## EXERCISE BRIEF
When you copy from the entries that follow, take only the lines from the one with "## Publications" down to the one with "1. Adrasto Talai", keeping both ends and dropping every picture.

*** Block opens ***

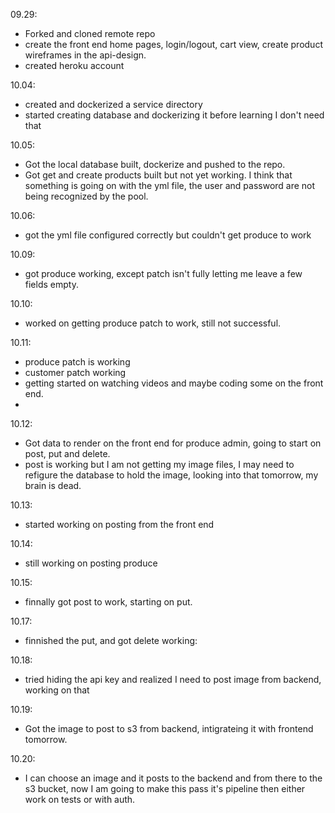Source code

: 09.29:

* Forked and cloned remote repo
* create the front end home pages, login/logout, cart view, create product wireframes in the api-design.
* created heroku account

10.04:
* created and dockerized a service directory
* started creating database and dockerizing it before learning I don't need that

10.05:
* Got the local database built, dockerize and pushed to the repo.
* Got get and create products built but not yet working. I think that something is going on with the yml file, the user and password are not being recognized by the pool.

10.06:
* got the yml file configured correctly but couldn't get produce to work

10.09:
* got produce working, except patch isn't fully letting me leave a few fields empty.

10.10: 
* worked on getting produce patch to work, still not successful.

10.11:
* produce patch is working
* customer patch  working
* getting started on watching videos and  maybe coding some on the front end.
* 
10.12:
* Got data to render on the front end for produce admin, going to start on post, put and delete.
* post is working but I am not getting my image files, I may need to refigure the database to hold the image, looking into that tomorrow, my brain is dead.

10.13:
* started working on posting from the front end

10.14:
* still working on posting produce

10.15:
* finnally got post to work, starting on put.

10.17:
* finnished the put, and got delete working:

10.18:
* tried hiding the api key and realized I need to post image from backend, working on that

10.19:
* Got the image to post to s3 from backend, intigrateing it with frontend tomorrow.

10.20:
* I can choose an image and it posts to the backend and from there to the s3 bucket, now I am going to make this pass it's pipeline then either work on tests or with auth.

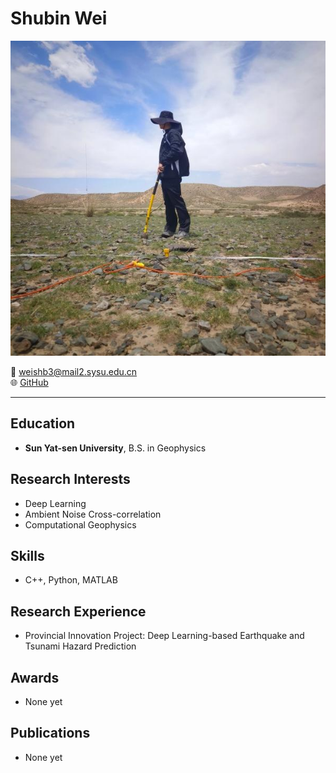 # Shubin Wei

![avatar](avatar.jpg)

📧 [weishb3@mail2.sysu.edu.cn](mailto:weishb3@mail2.sysu.edu.cn)  
🌐 [GitHub](https://github.com/Wei-Shubin)

---

## Education
- **Sun Yat-sen University**, B.S. in Geophysics

## Research Interests
- Deep Learning  
- Ambient Noise Cross-correlation  
- Computational Geophysics  

## Skills
- C++, Python, MATLAB

## Research Experience
- Provincial Innovation Project: Deep Learning-based Earthquake and Tsunami Hazard Prediction

## Awards
- None yet

## Publications
- None yet
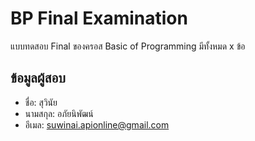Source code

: # BP Final Examination

แบบทดสอบ Final ของครอส Basic of Programming มีทั้งหมด x ข้อ

## ข้อมูลผู้สอบ

- ชื่อ: สุวินัย
- นามสกุล: อภัยนิพัฒน์
- อีเมล: suwinai.apionline@gmail.com
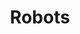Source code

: ---
title: Robots
layout: collection
permalink: /robot/
collection: robot
entries_layout: grid
classes: wide
sort_by: number
sort_order: reverse
---
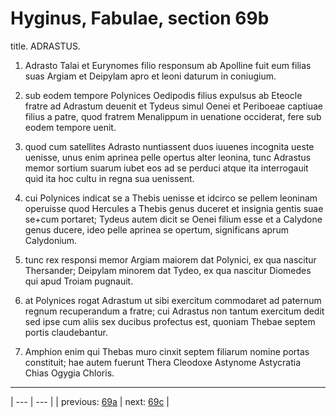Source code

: # Hyginus, Fabulae, section 69b

title. ADRASTUS.



1. Adrasto Talai et Eurynomes filio responsum ab Apolline fuit eum filias suas Argiam et Deipylam apro et leoni daturum in coniugium.



2. sub eodem tempore Polynices Oedipodis filius expulsus ab Eteocle fratre ad Adrastum deuenit et Tydeus simul Oenei et Periboeae captiuae filius a patre, quod fratrem Menalippum in uenatione occiderat, fere sub eodem tempore uenit.



3. quod cum satellites Adrasto nuntiassent duos iuuenes incognita ueste uenisse, unus enim aprinea pelle opertus alter leonina, tunc Adrastus memor sortium suarum iubet eos ad se perduci atque ita interrogauit quid ita hoc cultu in regna sua uenissent.



4. cui Polynices indicat se a Thebis uenisse et idcirco se pellem leoninam operuisse quod Hercules a Thebis genus duceret et insignia gentis suae se+cum portaret; Tydeus autem dicit se Oenei filium esse et a Calydone genus ducere, ideo pelle aprinea se opertum, significans aprum Calydonium.



5. tunc rex responsi memor Argiam maiorem dat Polynici, ex qua nascitur Thersander; Deipylam minorem dat Tydeo, ex qua nascitur Diomedes qui apud Troiam pugnauit.



6. at Polynices rogat Adrastum ut sibi exercitum commodaret ad paternum regnum recuperandum a fratre; cui Adrastus non tantum exercitum dedit sed ipse cum aliis sex ducibus profectus est, quoniam Thebae septem portis claudebantur.



7. Amphion enim qui Thebas muro cinxit septem filiarum nomine portas constituit; hae autem fuerunt Thera Cleodoxe Astynome Astycratia Chias Ogygia Chloris.



---

| --- | --- |
| previous: [69a](../69a/) | next: [69c](../69c/) |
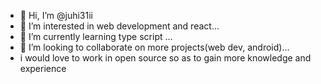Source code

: - 👋 Hi, I’m @juhi31ii
- 👀 I’m interested in web development and react...
- 🌱 I’m currently learning type script ...
- 💞️ I’m looking to collaborate on more projects(web dev, android)...
- i would love to work in open source so as to gain more knowledge and experience

<!---
juhi31ii/juhi31ii is a ✨ special ✨ repository because its `README.md` (this file) appears on your GitHub profile.
You can click the Preview link to take a look at your changes.
--->
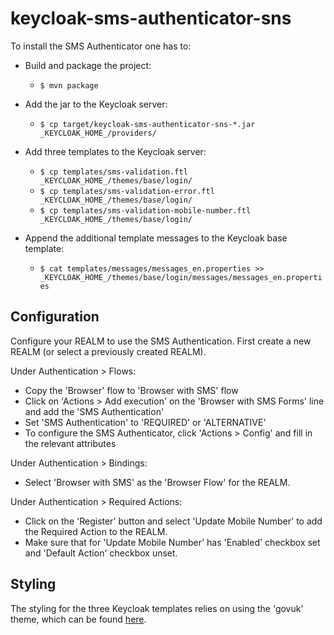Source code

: # keycloak-sms-authenticator-sns

To install the SMS Authenticator one has to:

* Build and package the project:
  * `$ mvn package`

* Add the jar to the Keycloak server:
  * `$ cp target/keycloak-sms-authenticator-sns-*.jar _KEYCLOAK_HOME_/providers/`

* Add three templates to the Keycloak server:
  * `$ cp templates/sms-validation.ftl _KEYCLOAK_HOME_/themes/base/login/`
  * `$ cp templates/sms-validation-error.ftl _KEYCLOAK_HOME_/themes/base/login/`
  * `$ cp templates/sms-validation-mobile-number.ftl _KEYCLOAK_HOME_/themes/base/login/`

* Append the additional template messages to the Keycloak base template:
  * `$ cat templates/messages/messages_en.properties >> _KEYCLOAK_HOME_/themes/base/login/messages/messages_en.properties`


## Configuration

Configure your REALM to use the SMS Authentication.
First create a new REALM (or select a previously created REALM).

Under Authentication > Flows:
* Copy the 'Browser' flow to 'Browser with SMS' flow
* Click on 'Actions > Add execution' on the 'Browser with SMS Forms' line and add the 'SMS Authentication'
* Set 'SMS Authentication' to 'REQUIRED' or 'ALTERNATIVE'
* To configure the SMS Authenticator, click 'Actions > Config' and fill in the relevant attributes

Under Authentication > Bindings:
* Select 'Browser with SMS' as the 'Browser Flow' for the REALM.

Under Authentication > Required Actions:
* Click on the 'Register' button and select 'Update Mobile Number' to add the Required Action to the REALM.
* Make sure that for 'Update Mobile Number' has 'Enabled' checkbox set and 'Default Action' checkbox unset.


## Styling

The styling for the three Keycloak templates relies on using the 'govuk' theme, which can be found [here](https://github.com/UKGovernmentBEIS/keycloak-theme-govuk/?).
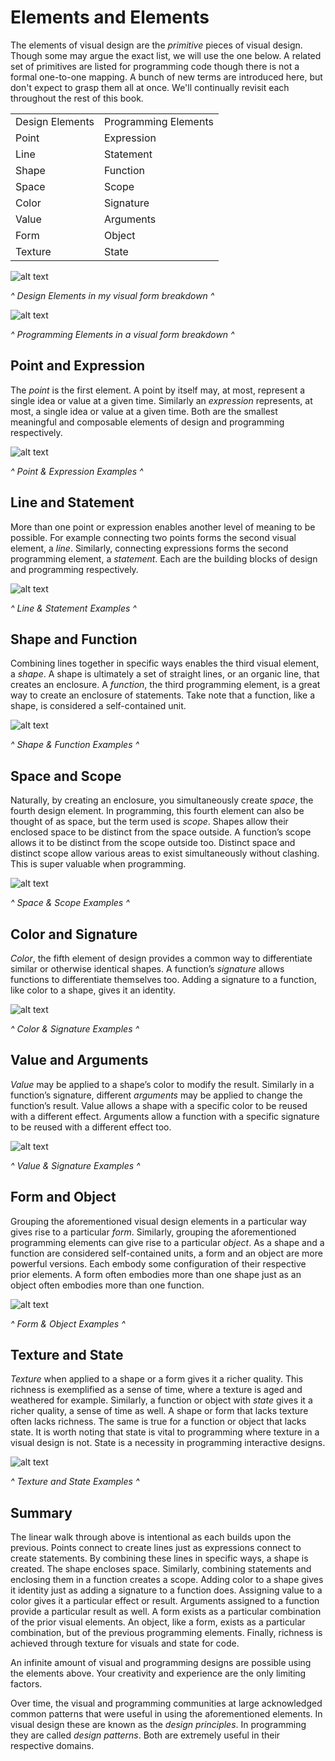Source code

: # Elements and Elements

The elements of visual design are the *primitive* pieces of visual design. Though some may argue the exact list, we will use the one below. A related set of primitives are listed for programming code though there is not a formal one-to-one mapping. A bunch of new terms are introduced here, but don't expect to grasp them all at once. We'll continually revisit each throughout the rest of this book.

<table>
  <tr>
    <td>Design Elements</td>
    <td>Programming Elements</td>
  </tr>
  <tr>
    <td>Point</td>
    <td>Expression</td>
  </tr>
  <tr>
    <td>Line</td>
    <td>Statement</td>
  </tr>
  <tr>
    <td>Shape</td>
    <td>Function</td>
  </tr>
  <tr>
    <td>Space</td>
    <td>Scope</td>
  </tr>
  <tr>
    <td>Color</td>
    <td>Signature</td>
  </tr>
  <tr>
    <td>Value</td>
    <td>Arguments</td>
  </tr>
  <tr>
    <td>Form</td>
    <td>Object</td>
  </tr>
  <tr>
    <td>Texture</td>
    <td>State</td>
  </tr>
</table>

![alt text](../assets/visual-todo-placeholder.jpg "Design Elements in my visual form")

*^ Design Elements in my visual form breakdown ^*

![alt text](../assets/visual-todo-placeholder.jpg "Coding Elements in a visual form")

*^ Programming Elements in a visual form breakdown ^*

## Point and Expression

The *point* is the first element. A point by itself may, at most, represent a single idea or value at a given time. Similarly an *expression* represents, at most, a single idea or value at a given time. Both are the smallest meaningful and composable elements of design and programming respectively.

![alt text](../assets/visual-todo-placeholder.jpg "Point & Expression Examples")

*^ Point & Expression Examples ^*

## Line and Statement

More than one point or expression enables another level of meaning to be possible. For example connecting two points forms the second visual element, a *line*. Similarly, connecting expressions forms the second programming element, a *statement*. Each are the building blocks of design and programming respectively.

![alt text](../assets/visual-todo-placeholder.jpg "Line & Statement Examples")

*^ Line & Statement Examples ^*

## Shape and Function

Combining lines together in specific ways enables the third visual element, a *shape*. A shape is ultimately a set of straight lines, or an organic line, that creates an enclosure. A *function*, the third programming element, is a great way to create an enclosure of statements. Take note that a function, like a shape, is considered a self-contained unit.

![alt text](../assets/visual-todo-placeholder.jpg "Shape & Function Examples")

*^ Shape & Function Examples ^*

## Space and Scope

Naturally, by creating an enclosure, you simultaneously create *space*, the fourth design element. In programming, this fourth element can also be thought of as space, but the term used is *scope*. Shapes allow their enclosed space to be distinct from the space outside. A function’s scope allows it to be distinct from the scope outside too. Distinct space and distinct scope allow various areas to exist simultaneously without clashing. This is super valuable when programming.

![alt text](../assets/visual-todo-placeholder.jpg "Space & Scope Examples")

*^ Space & Scope Examples ^*

## Color and Signature

*Color*, the fifth element of design provides a common way to differentiate similar or otherwise identical shapes. A function’s *signature* allows functions to differentiate themselves too. Adding a signature to a function, like color to a shape, gives it an identity.

![alt text](../assets/visual-todo-placeholder.jpg "Color & Signature Examples")

*^ Color & Signature Examples ^*

## Value and Arguments

*Value* may be applied to a shape’s color to modify the result. Similarly in a function’s signature, different *arguments* may be applied to change the function’s result. Value allows a shape with a specific color to be reused with a different effect. Arguments allow a function with a specific signature to be reused with a different effect too.

![alt text](../assets/visual-todo-placeholder.jpg "Value & Signature Examples")

*^ Value & Signature Examples ^*

## Form and Object

Grouping the aforementioned visual design elements in a particular way gives rise to a particular *form*. Similarly, grouping the aforementioned programming elements can give rise to a particular *object*. As a shape and a function are considered self-contained units, a form and an object are more powerful versions. Each embody some configuration of their respective prior elements. A form often embodies more than one shape just as an object often embodies more than one function.

![alt text](../assets/visual-todo-placeholder.jpg "Form & Object Examples")

*^ Form & Object Examples ^*

## Texture and State

*Texture* when applied to a shape or a form gives it a richer quality. This richness is exemplified as a sense of time, where a texture is aged and weathered for example. Similarly, a function or object with *state* gives it a richer quality, a sense of time as well. A shape or form that lacks texture often lacks richness. The same is true for a function or object that lacks state. It is worth noting that state is vital to programming where texture in a visual design is not. State is a necessity in programming interactive designs.

![alt text](../assets/visual-todo-placeholder.jpg "Texture and State Examples")

*^ Texture and State Examples ^*

## Summary

The linear walk through above is intentional as each builds upon the previous. Points connect to create lines just as expressions connect to create statements. By combining these lines in specific ways, a shape is created. The shape encloses space. Similarly, combining statements and enclosing them in a function creates a scope. Adding color to a shape gives it identity just as adding a signature to a function does. Assigning value to a color gives it a particular effect or result. Arguments assigned to a function provide a particular result as well. A form exists as a particular combination of the prior visual elements. An object, like a form, exists as a particular combination, but of the previous programming elements. Finally, richness is achieved through texture for visuals and state for code.

An infinite amount of visual and programming designs are possible using the elements above. Your creativity and experience are the only limiting factors.

Over time, the visual and programming communities at large acknowledged common patterns that were useful in using the aforementioned elements. In visual design these are known as the *design principles*. In programming they are called *design patterns*. Both are extremely useful in their respective domains.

*** Block closes ***

## YOUR SOLUTION
## Publications
- None yet
Source code

: # BP Final Examination

แบบทดสอบ Final ของครอส Basic of Programming มีทั้งหมด x ข้อ

## ข้อมูลผู้สอบ

- ชื่อ: สุวินัย
- นามสกุล: อภัยนิพัฒน์
- อีเมล: suwinai.apionline@gmail.com
Source code

: ---
title: Robots
layout: collection
permalink: /robot/
collection: robot
entries_layout: grid
classes: wide
sort_by: number
sort_order: reverse
---
Source code

: # Hyginus, Fabulae, section 69b

title. ADRASTUS.



1. Adrasto Talai et Eurynomes filio responsum ab Apolline fuit eum filias suas Argiam et Deipylam apro et leoni daturum in coniugium.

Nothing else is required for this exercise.